Here's a challenge: A person comes to you to try and change the highness or lowness of their voice. For a transgender person, this can be one of the hardest issues to deal with. It's a daunting piece to the puzzle of figuring out how to express oneself. They can have a lot of discomfort and frustration about their voices, which can cause a feeling of disconnect between their assigned sex and their gender identity.

There are now surgeries available (e.g., feminization laryngoplasty surgery) that can alter the vocal cords. But besides being expensive, there are risks involved in surgery, like permanent damage to the vocal cords. Vocal cord surgery can diminish the lower end of the vocal register, but it doesn't teach people how to use their voices, so they may continue to speak using the same "habits" as before. Voice therapy is often recommended after this sort of surgery.
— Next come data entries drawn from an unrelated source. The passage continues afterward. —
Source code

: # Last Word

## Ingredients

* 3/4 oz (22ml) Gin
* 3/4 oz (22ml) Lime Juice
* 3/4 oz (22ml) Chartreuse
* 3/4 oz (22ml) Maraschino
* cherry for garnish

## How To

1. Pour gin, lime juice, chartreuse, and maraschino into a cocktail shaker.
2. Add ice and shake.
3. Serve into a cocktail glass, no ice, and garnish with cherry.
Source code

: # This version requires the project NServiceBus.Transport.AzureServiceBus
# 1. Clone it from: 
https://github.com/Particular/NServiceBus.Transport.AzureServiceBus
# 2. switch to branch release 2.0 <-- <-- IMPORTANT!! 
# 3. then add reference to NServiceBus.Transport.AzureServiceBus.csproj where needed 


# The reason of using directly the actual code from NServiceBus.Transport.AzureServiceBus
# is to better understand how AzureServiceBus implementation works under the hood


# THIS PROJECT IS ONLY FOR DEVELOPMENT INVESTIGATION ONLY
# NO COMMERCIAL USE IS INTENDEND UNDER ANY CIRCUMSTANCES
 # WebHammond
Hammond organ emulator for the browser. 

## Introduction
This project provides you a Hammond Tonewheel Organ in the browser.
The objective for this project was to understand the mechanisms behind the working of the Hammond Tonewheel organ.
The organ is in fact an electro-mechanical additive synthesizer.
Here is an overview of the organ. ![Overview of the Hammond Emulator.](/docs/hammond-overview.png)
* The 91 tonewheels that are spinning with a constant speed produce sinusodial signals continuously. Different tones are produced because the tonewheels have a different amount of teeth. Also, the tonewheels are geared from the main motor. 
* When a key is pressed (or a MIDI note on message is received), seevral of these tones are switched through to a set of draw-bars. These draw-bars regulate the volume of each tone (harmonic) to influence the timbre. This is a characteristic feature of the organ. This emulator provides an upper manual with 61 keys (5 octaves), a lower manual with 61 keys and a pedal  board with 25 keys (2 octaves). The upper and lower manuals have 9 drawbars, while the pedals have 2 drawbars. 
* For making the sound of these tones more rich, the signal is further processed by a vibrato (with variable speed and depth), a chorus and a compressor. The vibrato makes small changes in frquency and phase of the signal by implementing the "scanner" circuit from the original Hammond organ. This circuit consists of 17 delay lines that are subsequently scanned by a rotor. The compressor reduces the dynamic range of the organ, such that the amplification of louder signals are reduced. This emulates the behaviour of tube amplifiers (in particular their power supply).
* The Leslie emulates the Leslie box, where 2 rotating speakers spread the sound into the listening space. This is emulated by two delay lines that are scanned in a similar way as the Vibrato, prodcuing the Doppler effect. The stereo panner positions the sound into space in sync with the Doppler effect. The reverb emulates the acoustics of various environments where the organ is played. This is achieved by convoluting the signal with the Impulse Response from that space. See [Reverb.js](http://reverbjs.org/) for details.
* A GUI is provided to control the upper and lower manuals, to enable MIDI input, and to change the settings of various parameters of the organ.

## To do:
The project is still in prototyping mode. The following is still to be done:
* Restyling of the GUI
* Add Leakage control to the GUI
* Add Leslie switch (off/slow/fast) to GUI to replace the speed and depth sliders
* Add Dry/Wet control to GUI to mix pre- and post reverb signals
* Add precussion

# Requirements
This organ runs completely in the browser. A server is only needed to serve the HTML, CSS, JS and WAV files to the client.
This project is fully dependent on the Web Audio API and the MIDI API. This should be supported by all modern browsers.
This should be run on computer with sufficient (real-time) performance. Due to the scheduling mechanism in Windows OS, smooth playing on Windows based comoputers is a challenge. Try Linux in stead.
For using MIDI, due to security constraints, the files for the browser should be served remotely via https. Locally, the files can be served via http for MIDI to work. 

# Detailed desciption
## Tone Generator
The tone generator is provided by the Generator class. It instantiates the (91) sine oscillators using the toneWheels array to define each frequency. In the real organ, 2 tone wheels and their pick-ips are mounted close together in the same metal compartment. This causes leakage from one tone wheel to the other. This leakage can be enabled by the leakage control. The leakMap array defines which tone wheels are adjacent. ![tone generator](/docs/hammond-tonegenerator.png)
But before resorting to surgery or hormones, I always recommend trying other routes first.

Tips for Training Transgender Voices

First of all, voice training can be a very intimate process, so move carefully, slowly, and without judgment. It can take time, and change can be very gradual and subtle. Tell your clients this will be a time for experimentation and create a safe space for that. They'll probably need a minimum of weekly sessions for a while because changing one's voice is one of the hardest things to do!

Male to female

If you're working with a male-to-female transsexual client, it helps if the voice she is starting out with is a tenor voice. Some high tenors don't even sound that different from a female already. Using scales and vocal exercises is a good way to start, since people tend to be more willing to try different sounds when it's "just an exercise."

I think of times when I, myself, have found a very "thinned out" sound or feel to my voice in order to make it easier to get up into the high notes of a song. It is possible to learn how to draw out the higher frequencies or the lower frequencies in our speech. We can choose to hit a note with deepness and power, or we can produce that same note with a lighter feel.

Using a "funny" quality, a little witchy, with a wider vowel can be one way of achieving a lighter feel. Another way is to try a "heady" vowel, like a wee or woo, which moves the voice toward a headier quality. Then, try having her talk, saying "really" or "right" using a higher voice than she is used to, with a more expressive quality. Lip trills are good, or try humming on a pitch and moving it up like an elevator. With this, she can explore a different feeling for speaking.

Read and recite sentences, ones she might say in real life, using her feminine voice. After training, including altering the movement of the mouth, trans women are capable of producing significantly higher frequencies.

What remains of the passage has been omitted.